Exercise directions: Copy the records below line by line and word for word, from the very first line through the line with "PendleRouter is a contract", omitting each picture.

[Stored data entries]
======
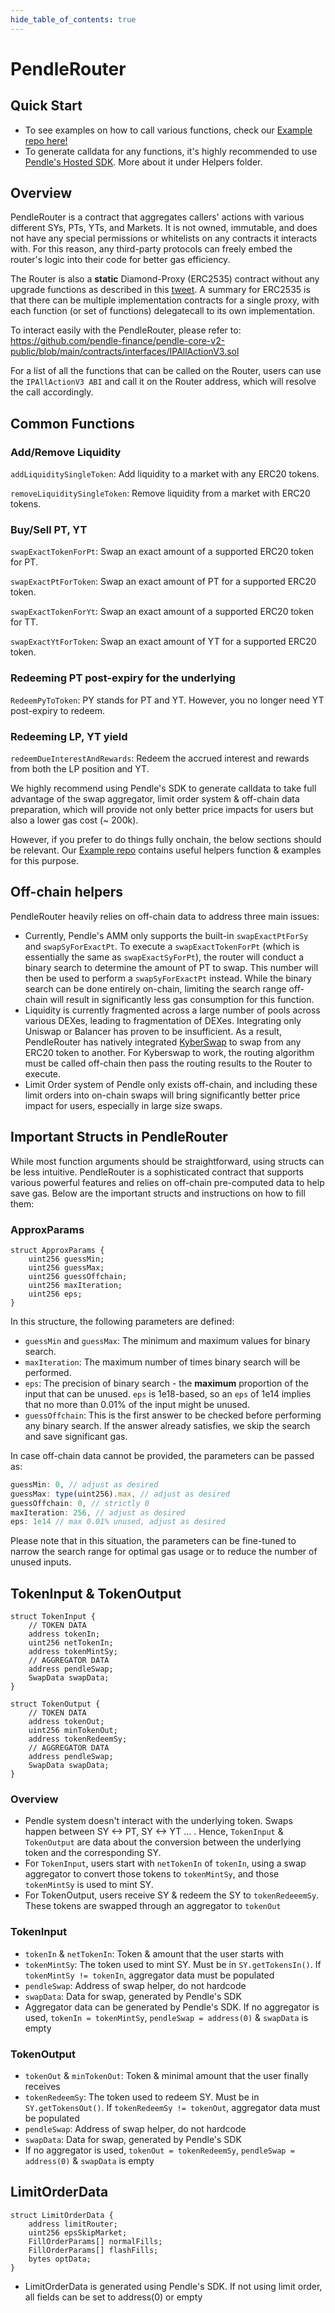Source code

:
```yaml
---
hide_table_of_contents: true
---
```


# PendleRouter

## Quick Start

* To see examples on how to call various functions, check our [Example repo here!](https://github.com/pendle-finance/pendle-examples)
* To generate calldata for any functions, it's highly recommended to use [Pendle's Hosted SDK](https://api-v2.pendle.finance/sdk/). More about it under Helpers folder.

## Overview

PendleRouter is a contract that aggregates callers' actions with various different SYs, PTs, YTs, and Markets. It is not owned, immutable, and does not have any special permissions or whitelists on any contracts it interacts with. For this reason, any third-party protocols can freely embed the router's logic into their code for better gas efficiency.

The Router is also a **static** Diamond-Proxy (ERC2535) contract without any upgrade functions as described in this [tweet](https://twitter.com/mudgen/status/1630229952523272195/). A summary for ERC2535 is that there can be multiple implementation contracts for a single proxy, with each function (or set of functions) delegatecall to its own implementation.

To interact easily with the PendleRouter, please refer to: https://github.com/pendle-finance/pendle-core-v2-public/blob/main/contracts/interfaces/IPAllActionV3.sol

For a list of all the functions that can be called on the Router, users can use the `IPAllActionV3 ABI` and call it on the Router address, which will resolve the call accordingly.
## Common Functions

### Add/Remove Liquidity

`addLiquiditySingleToken`: Add liquidity to a market with any ERC20 tokens.

`removeLiquiditySingleToken`: Remove liquidity from a market with ERC20 tokens.

### Buy/Sell PT, YT ###

`swapExactTokenForPt`: Swap an exact amount of a supported ERC20 token for PT.

`swapExactPtForToken`: Swap an exact amount of PT for a supported ERC20 token.

`swapExactTokenForYt`: Swap an exact amount of a supported ERC20 token for TT.

`swapExactYtForToken`: Swap an exact amount of YT for a supported ERC20 token.

### Redeeming PT post-expiry for the underlying ###

`RedeemPyToToken`: PY stands for PT and YT. However, you no longer need YT post-expiry to redeem.

### Redeeming LP, YT yield ###

`redeemDueInterestAndRewards`: Redeem the accrued interest and rewards from both the LP position and YT.

We highly recommend using Pendle's SDK to generate calldata to take full advantage of the swap aggregator, limit order system & off-chain data preparation, which will provide not only better price impacts for users but also a lower gas cost (~ 200k).

However, if you prefer to do things fully onchain, the below sections should be relevant. Our [Example repo](https://github.com/pendle-finance/pendle-examples) contains useful helpers function & examples for this purpose. 

## Off-chain helpers

PendleRouter heavily relies on off-chain data to address three main issues:

- Currently, Pendle's AMM only supports the built-in `swapExactPtForSy` and `swapSyForExactPt`. To execute a `swapExactTokenForPt` (which is essentially the same as `swapExactSyForPt`), the router will conduct a binary search to determine the amount of PT to swap. This number will then be used to perform a `swapSyForExactPt` instead. While the binary search can be done entirely on-chain, limiting the search range off-chain will result in significantly less gas consumption for this function.
- Liquidity is currently fragmented across a large number of pools across various DEXes, leading to fragmentation of DEXes. Integrating only Uniswap or Balancer has proven to be insufficient. As a result, PendleRouter has natively integrated [KyberSwap](https://kyberswap.com/) to swap from any ERC20 token to another. For Kyberswap to work, the routing algorithm must be called off-chain then pass the routing results to the Router to execute.
- Limit Order system of Pendle only exists off-chain, and including these limit orders into on-chain swaps will bring significantly better price impact for users, especially in large size swaps. 

## Important Structs in PendleRouter

While most function arguments should be straightforward, using structs can be less intuitive. PendleRouter is a sophisticated contract that supports various powerful features and relies on off-chain pre-computed data to help save gas. Below are the important structs and instructions on how to fill them:

### ApproxParams

```solidity
struct ApproxParams {
    uint256 guessMin;
    uint256 guessMax;
    uint256 guessOffchain;
    uint256 maxIteration;
    uint256 eps;
}
```

In this structure, the following parameters are defined:

- `guessMin` and `guessMax`: The minimum and maximum values for binary search.
- `maxIteration`: The maximum number of times binary search will be performed.
- `eps`: The precision of binary search - the **maximum** proportion of the input that can be unused. `eps` is 1e18-based, so an `eps` of 1e14 implies that no more than 0.01% of the input might be unused.
- `guessOffchain`: This is the first answer to be checked before performing any binary search. If the answer already satisfies, we skip the search and save significant gas.

In case off-chain data cannot be provided, the parameters can be passed as:

```jsx
guessMin: 0, // adjust as desired
guessMax: type(uint256).max, // adjust as desired
guessOffchain: 0, // strictly 0
maxIteration: 256, // adjust as desired
eps: 1e14 // max 0.01% unused, adjust as desired
```

Please note that in this situation, the parameters can be fine-tuned to narrow the search range for optimal gas usage or to reduce the number of unused inputs.


## TokenInput & TokenOutput 
```solidity 
struct TokenInput {
	// TOKEN DATA
	address tokenIn;
	uint256 netTokenIn;
	address tokenMintSy;
	// AGGREGATOR DATA
	address pendleSwap;
	SwapData swapData;
}

struct TokenOutput {
	// TOKEN DATA
	address tokenOut;
	uint256 minTokenOut;
	address tokenRedeemSy;
	// AGGREGATOR DATA
	address pendleSwap;
	SwapData swapData;
}
```

### Overview
* Pendle system doesn't interact with the underlying token. Swaps happen between SY <-> PT, SY <-> YT ... . Hence, `TokenInput` & `TokenOutput` are data about the conversion between the underlying token and the corresponding SY.
* For `TokenInput`, users start with `netTokenIn` of `tokenIn`, using a swap aggregator to convert those tokens to `tokenMintSy`, and those `tokenMintSy` is used to mint SY.
* For TokenOutput, users receive SY & redeem the SY to `tokenRedeeemSy`. These tokens are swapped through an aggregator to `tokenOut`

### TokenInput 
* `tokenIn` & `netTokenIn`: Token & amount that the user starts with
* `tokenMintSy`: The token used to mint SY. Must be in `SY.getTokensIn()`. If `tokenMintSy != tokenIn`, aggregator data must be populated
* `pendleSwap`: Address of swap helper, do not hardcode
* `swapData`: Data for swap, generated by Pendle's SDK
* Aggregator data can be generated by Pendle's SDK. If no aggregator is used, `tokenIn = tokenMintSy`, `pendleSwap = address(0)` & `swapData` is empty
### TokenOutput 
* `tokenOut` & `minTokenOut`: Token & minimal amount that the user finally receives
* `tokenRedeemSy`: The token used to redeem SY. Must be in `SY.getTokensOut()`. If `tokenRedeemSy != tokenOut`, aggregator data must be populated
* `pendleSwap`: Address of swap helper, do not hardcode
* `swapData`: Data for swap, generated by Pendle's SDK
* If no aggregator is used, `tokenOut = tokenRedeemSy`, `pendleSwap = address(0)` & `swapData` is empty

## LimitOrderData

```
struct LimitOrderData {
	address limitRouter;
	uint256 epsSkipMarket; 
	FillOrderParams[] normalFills;
	FillOrderParams[] flashFills;
	bytes optData;
}
```

* LimitOrderData is generated using Pendle's SDK. If not using limit order, all fields can be set to address(0) or empty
======
Written solution:
Source code

:
```yaml
---
hide_table_of_contents: true
---
```


# PendleRouter

## Quick Start

* To see examples on how to call various functions, check our [Example repo here!](https://github.com/pendle-finance/pendle-examples)
* To generate calldata for any functions, it's highly recommended to use [Pendle's Hosted SDK](https://api-v2.pendle.finance/sdk/). More about it under Helpers folder.

## Overview

PendleRouter is a contract that aggregates callers' actions with various different SYs, PTs, YTs, and Markets. It is not owned, immutable, and does not have any special permissions or whitelists on any contracts it interacts with. For this reason, any third-party protocols can freely embed the router's logic into their code for better gas efficiency.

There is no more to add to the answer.